[Your assignment]: Output the data as it stands. Each line must match exactly.

Stored entries:
==*==

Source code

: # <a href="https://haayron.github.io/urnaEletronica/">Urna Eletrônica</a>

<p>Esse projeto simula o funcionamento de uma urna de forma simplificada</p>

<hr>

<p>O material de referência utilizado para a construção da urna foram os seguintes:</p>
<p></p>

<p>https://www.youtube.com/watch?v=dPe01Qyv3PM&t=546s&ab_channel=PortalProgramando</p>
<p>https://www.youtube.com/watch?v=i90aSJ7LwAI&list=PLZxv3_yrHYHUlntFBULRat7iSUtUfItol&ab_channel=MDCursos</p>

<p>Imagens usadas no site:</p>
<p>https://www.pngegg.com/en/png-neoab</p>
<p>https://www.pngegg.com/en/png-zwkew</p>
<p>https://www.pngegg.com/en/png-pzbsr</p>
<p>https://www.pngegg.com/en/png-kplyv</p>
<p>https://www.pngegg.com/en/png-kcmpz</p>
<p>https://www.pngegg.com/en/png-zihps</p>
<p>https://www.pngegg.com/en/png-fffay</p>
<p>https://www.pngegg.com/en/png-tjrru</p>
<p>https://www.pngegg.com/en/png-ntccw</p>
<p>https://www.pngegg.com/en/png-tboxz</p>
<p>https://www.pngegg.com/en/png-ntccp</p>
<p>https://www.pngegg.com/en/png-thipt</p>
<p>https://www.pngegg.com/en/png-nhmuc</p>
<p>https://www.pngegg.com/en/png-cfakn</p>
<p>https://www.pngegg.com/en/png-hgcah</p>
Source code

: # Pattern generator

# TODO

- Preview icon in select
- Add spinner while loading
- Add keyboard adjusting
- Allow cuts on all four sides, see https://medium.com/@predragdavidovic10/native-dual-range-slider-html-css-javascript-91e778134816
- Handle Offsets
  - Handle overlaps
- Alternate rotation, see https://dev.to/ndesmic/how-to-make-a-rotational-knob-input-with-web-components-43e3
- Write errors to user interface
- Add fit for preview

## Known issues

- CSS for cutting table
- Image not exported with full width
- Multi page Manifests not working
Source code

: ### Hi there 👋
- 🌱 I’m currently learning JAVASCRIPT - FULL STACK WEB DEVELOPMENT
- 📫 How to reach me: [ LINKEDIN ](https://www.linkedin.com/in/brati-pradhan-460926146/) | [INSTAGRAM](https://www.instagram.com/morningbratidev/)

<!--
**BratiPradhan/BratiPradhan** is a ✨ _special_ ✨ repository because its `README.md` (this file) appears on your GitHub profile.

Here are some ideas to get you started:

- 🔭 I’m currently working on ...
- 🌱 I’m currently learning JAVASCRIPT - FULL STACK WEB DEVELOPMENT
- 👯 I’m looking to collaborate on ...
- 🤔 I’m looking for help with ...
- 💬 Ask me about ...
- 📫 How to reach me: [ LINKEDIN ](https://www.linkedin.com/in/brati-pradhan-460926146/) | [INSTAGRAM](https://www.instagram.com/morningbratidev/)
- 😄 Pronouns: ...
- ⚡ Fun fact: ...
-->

==*==

[Response for this exercise]:
Source code

: # <a href="https://haayron.github.io/urnaEletronica/">Urna Eletrônica</a>

<p>Esse projeto simula o funcionamento de uma urna de forma simplificada</p>

<hr>

<p>O material de referência utilizado para a construção da urna foram os seguintes:</p>
<p></p>

<p>https://www.youtube.com/watch?v=dPe01Qyv3PM&t=546s&ab_channel=PortalProgramando</p>
<p>https://www.youtube.com/watch?v=i90aSJ7LwAI&list=PLZxv3_yrHYHUlntFBULRat7iSUtUfItol&ab_channel=MDCursos</p>

<p>Imagens usadas no site:</p>
<p>https://www.pngegg.com/en/png-neoab</p>
<p>https://www.pngegg.com/en/png-zwkew</p>
<p>https://www.pngegg.com/en/png-pzbsr</p>
<p>https://www.pngegg.com/en/png-kplyv</p>
<p>https://www.pngegg.com/en/png-kcmpz</p>
<p>https://www.pngegg.com/en/png-zihps</p>
<p>https://www.pngegg.com/en/png-fffay</p>
<p>https://www.pngegg.com/en/png-tjrru</p>
<p>https://www.pngegg.com/en/png-ntccw</p>
<p>https://www.pngegg.com/en/png-tboxz</p>
<p>https://www.pngegg.com/en/png-ntccp</p>
<p>https://www.pngegg.com/en/png-thipt</p>
<p>https://www.pngegg.com/en/png-nhmuc</p>
<p>https://www.pngegg.com/en/png-cfakn</p>
<p>https://www.pngegg.com/en/png-hgcah</p>
Source code

: # Pattern generator

# TODO

- Preview icon in select
- Add spinner while loading
- Add keyboard adjusting
- Allow cuts on all four sides, see https://medium.com/@predragdavidovic10/native-dual-range-slider-html-css-javascript-91e778134816
- Handle Offsets
  - Handle overlaps
- Alternate rotation, see https://dev.to/ndesmic/how-to-make-a-rotational-knob-input-with-web-components-43e3
- Write errors to user interface
- Add fit for preview

## Known issues

- CSS for cutting table
- Image not exported with full width
- Multi page Manifests not working
Source code

: ### Hi there 👋
- 🌱 I’m currently learning JAVASCRIPT - FULL STACK WEB DEVELOPMENT
- 📫 How to reach me: [ LINKEDIN ](https://www.linkedin.com/in/brati-pradhan-460926146/) | [INSTAGRAM](https://www.instagram.com/morningbratidev/)

<!--
**BratiPradhan/BratiPradhan** is a ✨ _special_ ✨ repository because its `README.md` (this file) appears on your GitHub profile.

Here are some ideas to get you started:

- 🔭 I’m currently working on ...
- 🌱 I’m currently learning JAVASCRIPT - FULL STACK WEB DEVELOPMENT
- 👯 I’m looking to collaborate on ...
- 🤔 I’m looking for help with ...
- 💬 Ask me about ...
- 📫 How to reach me: [ LINKEDIN ](https://www.linkedin.com/in/brati-pradhan-460926146/) | [INSTAGRAM](https://www.instagram.com/morningbratidev/)
- 😄 Pronouns: ...
- ⚡ Fun fact: ...
-->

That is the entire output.